Work request: Without including any pictures, retype exactly the lines from the top of the records through the line containing "Сборка будет автоматически", that final line included.

Exercise material:
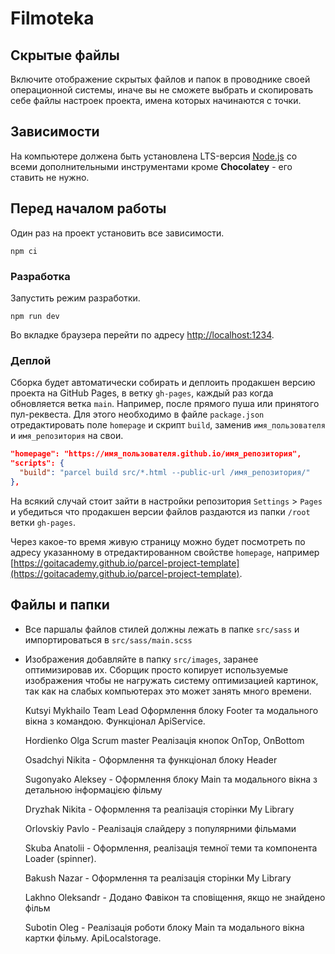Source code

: # Filmoteka

## Скрытые файлы

Включите отображение скрытых файлов и папок в проводнике своей операционной системы, иначе вы не
сможете выбрать и скопировать себе файлы настроек проекта, имена которых начинаются с точки.

## Зависимости

На компьютере должена быть установлена LTS-версия [Node.js](https://nodejs.org/en/) со всеми
дополнительными инструментами кроме **Chocolatey** - его ставить не нужно.

## Перед началом работы

Один раз на проект установить все зависимости.

```shell
npm ci
```

### Разработка

Запустить режим разработки.

```shell
npm run dev
```

Во вкладке браузера перейти по адресу [http://localhost:1234](http://localhost:1234).

### Деплой

Сборка будет автоматически собирать и деплоить продакшен версию проекта на GitHub Pages, в ветку
`gh-pages`, каждый раз когда обновляется ветка `main`. Например, после прямого пуша или принятого
пул-реквеста. Для этого необходимо в файле `package.json` отредактировать поле `homepage` и скрипт
`build`, заменив `имя_пользователя` и `имя_репозитория` на свои.

```json
"homepage": "https://имя_пользователя.github.io/имя_репозитория",
"scripts": {
  "build": "parcel build src/*.html --public-url /имя_репозитория/"
},
```

На всякий случай стоит зайти в настройки репозитория `Settings` > `Pages` и убедиться что продакшен
версии файлов раздаются из папки `/root` ветки `gh-pages`.

Через какое-то время живую страницу можно будет посмотреть по адресу указанному в отредактированном
свойстве `homepage`, например
[https://goitacademy.github.io/parcel-project-template](https://goitacademy.github.io/parcel-project-template).

## Файлы и папки

- Все паршалы файлов стилей должны лежать в папке `src/sass` и импортироваться в
  `src/sass/main.scss`
- Изображения добавляйте в папку `src/images`, заранее оптимизировав их. Сборщик просто копирует
  используемые изображения чтобы не нагружать систему оптимизацией картинок, так как на слабых
  компьютерах это может занять много времени.

  Kutsyi Mykhailo Team Lead Оформлення блоку Footer та модального вікна з командою. Функціонал
  ApiService.

  Hordienko Olga Scrum master Реалізація кнопок OnTop, OnBottom

  Osadchyi Nikita - Оформлення та функціонал блоку Header

  Sugonyako Aleksey - Оформлення блоку Main та модального вікна з детальною інформацією фільму

  Dryzhak Nikita - Оформлення та реалізація сторінки My Library

  Orlovskiy Pavlo - Реалізація слайдеру з популярними фільмами

  Skuba Anatolii - Оформлення, реалізація темної теми та компонента Loader (spinner).

  Bakush Nazar - Оформлення та реалізація сторінки My Library

  Lakhno Oleksandr - Додано Фавікон та сповіщення, якщо не знайдено фільм

  Subotin Oleg - Реалізація роботи блоку Main та модального вікна картки фільму. ApiLocalstorage.
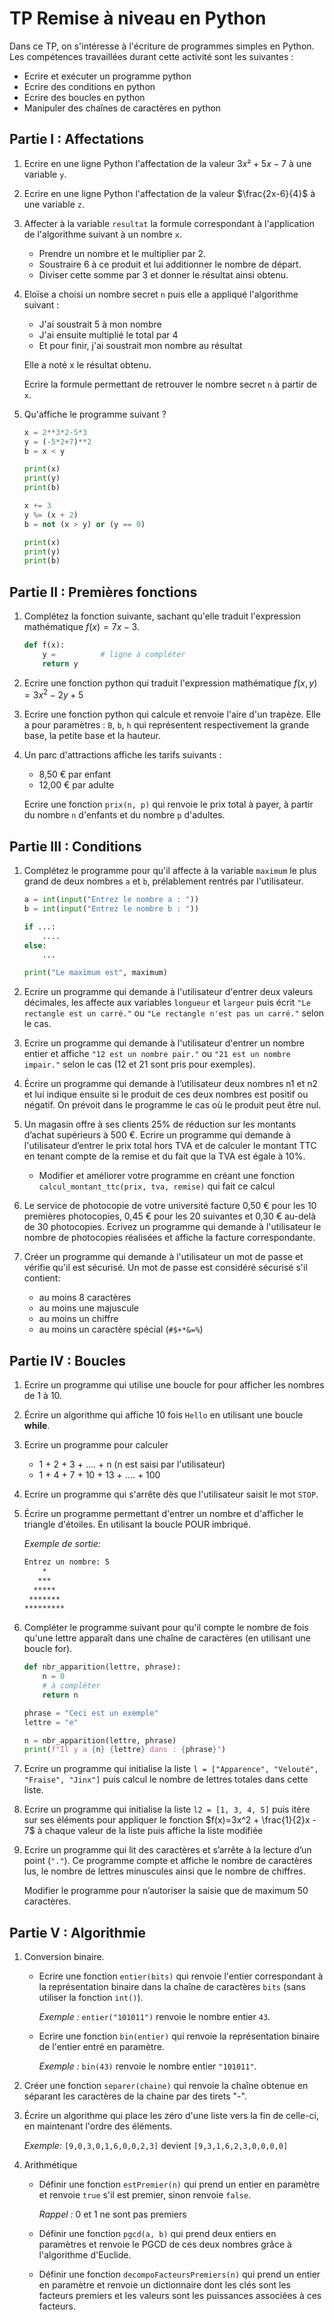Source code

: # TP Remise à niveau en Python

Dans ce TP, on s'intéresse à l'écriture de programmes simples en Python. Les compétences travaillées durant cette activité sont les suivantes :

- Ecrire et exécuter un programme python
- Ecrire des conditions en python
- Ecrire des boucles en python
- Manipuler des chaînes de caractères en python

## Partie I : Affectations

1. Ecrire en une ligne Python l'affectation de la valeur $3x²+5x-7$ à une variable `y`.

2. Ecrire en une ligne Python l'affectation de la valeur $\frac{2x-6}{4}$ à une variable `z`.

3. Affecter à la variable `resultat` la formule correspondant à l'application de l'algorithme suivant à un nombre `x`.

   - Prendre un nombre et le multiplier par 2.
   - Soustraire 6 à ce produit et lui additionner le nombre de départ.
   - Diviser cette somme par 3 et donner le résultat ainsi obtenu.

4. Eloïse a choisi un nombre secret `n` puis elle a appliqué l'algorithme suivant :

   - J'ai soustrait 5 à mon nombre
   - J'ai ensuite multiplié le total par 4
   - Et pour finir, j'ai soustrait mon nombre au résultat

   Elle a noté x le résultat obtenu.

   Ecrire la formule permettant de retrouver le nombre secret `n` à partir de `x`.

5. Qu'affiche le programme suivant ?

   ```python
   x = 2**3*2-5*3
   y = (-5*2+7)**2
   b = x < y

   print(x)
   print(y)
   print(b)

   x += 3
   y %= (x + 2)
   b = not (x > y) or (y == 0)

   print(x)
   print(y)
   print(b)
   ```

## Partie II : Premières fonctions

1. Complétez la fonction suivante, sachant qu'elle traduit l'expression mathématique $f(x)=7x-3$.

   ```python
   def f(x):
       y =          # ligne à compléter
       return y
   ```

2. Ecrire une fonction python qui traduit l'expression mathématique $f(x,y)=3x^2 - 2y +5$

3. Ecrire une fonction python qui calcule et renvoie l'aire d'un trapèze. Elle a pour paramètres : `B`, `b`, `h` qui représentent respectivement la grande base, la petite base et la hauteur.

4. Un parc d'attractions affiche les tarifs suivants :

   - 8,50 € par enfant
   - 12,00 € par adulte

   Ecrire une fonction `prix(n, p)` qui renvoie le prix total à payer, à partir du nombre `n` d'enfants et du nombre `p` d'adultes.

## Partie III : Conditions

1. Complétez le programme pour qu'il affecte à la variable `maximum` le plus grand de deux nombres `a` et `b`, prélablement rentrés par l'utilisateur.

   ```python
   a = int(input("Entrez le nombre a : "))
   b = int(input("Entrez le nombre b : "))

   if ...:
       ....
   else:
       ...

   print("Le maximum est", maximum)
   ```

1. Ecrire un programme qui demande à l'utilisateur d'entrer deux valeurs décimales, les affecte aux variables `longueur` et `largeur` puis écrit `"Le rectangle est un carré."` ou `"Le rectangle n'est pas un carré."` selon le cas.

1. Ecrire un programme qui demande à l'utilisateur d'entrer un nombre entier et affiche `"12 est un nombre pair."` ou `"21 est un nombre impair."` selon le cas (12 et 21 sont pris pour exemples).

1. Écrire un programme qui demande à l’utilisateur deux nombres n1 et n2 et lui indique ensuite si le produit de ces deux nombres est positif ou négatif. On prévoit dans le programme le cas où le produit peut être nul.

1. Un magasin offre à ses clients 25% de réduction sur les montants d’achat supérieurs à 500 €. Ecrire un programme qui demande à l'utilisateur d’entrer le prix total hors TVA et de calculer le montant TTC en tenant compte de la remise et du fait que la TVA est égale à 10%.

   - Modifier et améliorer votre programme en créant une fonction `calcul_montant_ttc(prix, tva, remise)` qui fait ce calcul

1. Le service de photocopie de votre université facture 0,50 € pour les 10 premières photocopies, 0,45 € pour les 20 suivantes et 0,30 € au-delà de 30 photocopies. Ecrivez un programme qui demande à l'utilisateur le nombre de photocopies réalisées et affiche la facture correspondante.

1. Créer un programme qui demande à l'utilisateur un mot de passe et vérifie qu'il est sécurisé. Un mot de passe est considéré sécurisé s'il contient:
   - au moins 8 caractères
   - au moins une majuscule
   - au moins un chiffre
   - au moins un caractère spécial (`#$+*&=%`)

## Partie IV : Boucles

1. Ecrire un programme qui utilise une boucle for pour afficher les nombres de 1 à 10.

2. Écrire un algorithme qui affiche 10 fois `Hello` en utilisant une boucle **while**.

3. Ecrire un programme pour calculer

   - 1 + 2 + 3 + .... + n (n est saisi par l'utilisateur)
   - 1 + 4 + 7 + 10 + 13 + .... + 100

4. Ecrire un programme qui s'arrête dès que l'utilisateur saisit le mot `STOP`.

5. Écrire un programme permettant d'entrer un nombre et d'afficher le triangle d'étoiles. En utilisant la boucle POUR imbriqué.

   _Exemple de sortie:_

   ```bash
   Entrez un nombre: 5
       *
      ***
     *****
    *******
   *********
   ```

6. Compléter le programme suivant pour qu'il compte le nombre de fois qu'une lettre apparaît dans une chaîne de caractères (en utilisant une boucle for).

   ```python
   def nbr_apparition(lettre, phrase):
       n = 0
       # à compléter
       return n

   phrase = "Ceci est un exemple"
   lettre = "e"

   n = nbr_apparition(lettre, phrase)
   print(f"Il y a {n} {lettre} dans : {phrase}")
   ```

7. Ecrire un programme qui initialise la liste `l = ["Apparence", "Velouté", "Fraise", "Jinx"]` puis calcul le nombre de lettres totales dans cette liste.

8. Ecrire un programme qui initialise la liste `l2 = [1, 3, 4, 5]` puis itère sur ses éléments pour appliquer le fonction $f(x)=3x^2 + \frac{1}{2}x - 7$ à chaque valeur de la liste puis affiche la liste modifiée

9. Ecrire un programme qui lit des caractères et s’arrête à la lecture d’un point (`"."`). Ce programme compte et affiche le nombre de caractères lus, le nombre de lettres minuscules ainsi que le nombre de chiffres.

   Modifier le programme pour n’autoriser la saisie que de maximum 50 caractères.

## Partie V : Algorithmie

1. Conversion binaire.

   - Ecrire une fonction `entier(bits)` qui renvoie l'entier correspondant à la représentation binaire dans la chaîne de caractères `bits` (sans utiliser la fonction `int()`).

     _Exemple :_ `entier("101011")` renvoie le nombre entier `43`.

   - Ecrire une fonction `bin(entier)` qui renvoie la représentation binaire de l'entier entré en paramètre.

     _Exemple :_ `bin(43)` renvoie le nombre entier `"101011"`.

1. Créer une fonction `separer(chaine)` qui renvoie la chaîne obtenue en séparant les caractères de la chaine par des tirets "-".

1. Écrire un algorithme qui place les zéro d'une liste vers la fin de celle-ci, en maintenant l'ordre des éléments.

   _Exemple:_ `[9,0,3,0,1,6,0,0,2,3]` devient `[9,3,1,6,2,3,0,0,0,0]`

1. Arithmétique

   - Définir une fonction `estPremier(n)` qui prend un entier en paramètre et renvoie `true` s'il est premier, sinon renvoie `false`.

     _Rappel :_ 0 et 1 ne sont pas premiers

   - Définir une fonction `pgcd(a, b)` qui prend deux entiers en paramètres et renvoie le PGCD de ces deux nombres grâce à l'algorithme d'Euclide.

   - Définir une fonction `decompoFacteursPremiers(n)` qui prend un entier en paramètre et renvoie un dictionnaire dont les clés sont les facteurs premiers et les valeurs sont les puissances associées à ces facteurs.
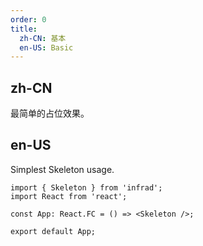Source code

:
 ```yaml
---
order: 0
title:
  zh-CN: 基本
  en-US: Basic
---
```


## zh-CN

最简单的占位效果。

## en-US

Simplest Skeleton usage.

```tsx
import { Skeleton } from 'infrad';
import React from 'react';

const App: React.FC = () => <Skeleton />;

export default App;
```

Written solution:
Source code

: # Filmoteka

## Скрытые файлы

Включите отображение скрытых файлов и папок в проводнике своей операционной системы, иначе вы не
сможете выбрать и скопировать себе файлы настроек проекта, имена которых начинаются с точки.

## Зависимости

На компьютере должена быть установлена LTS-версия [Node.js](https://nodejs.org/en/) со всеми
дополнительными инструментами кроме **Chocolatey** - его ставить не нужно.

## Перед началом работы

Один раз на проект установить все зависимости.

```shell
npm ci
```

### Разработка

Запустить режим разработки.

```shell
npm run dev
```

Во вкладке браузера перейти по адресу [http://localhost:1234](http://localhost:1234).

### Деплой

Сборка будет автоматически собирать и деплоить продакшен версию проекта на GitHub Pages, в ветку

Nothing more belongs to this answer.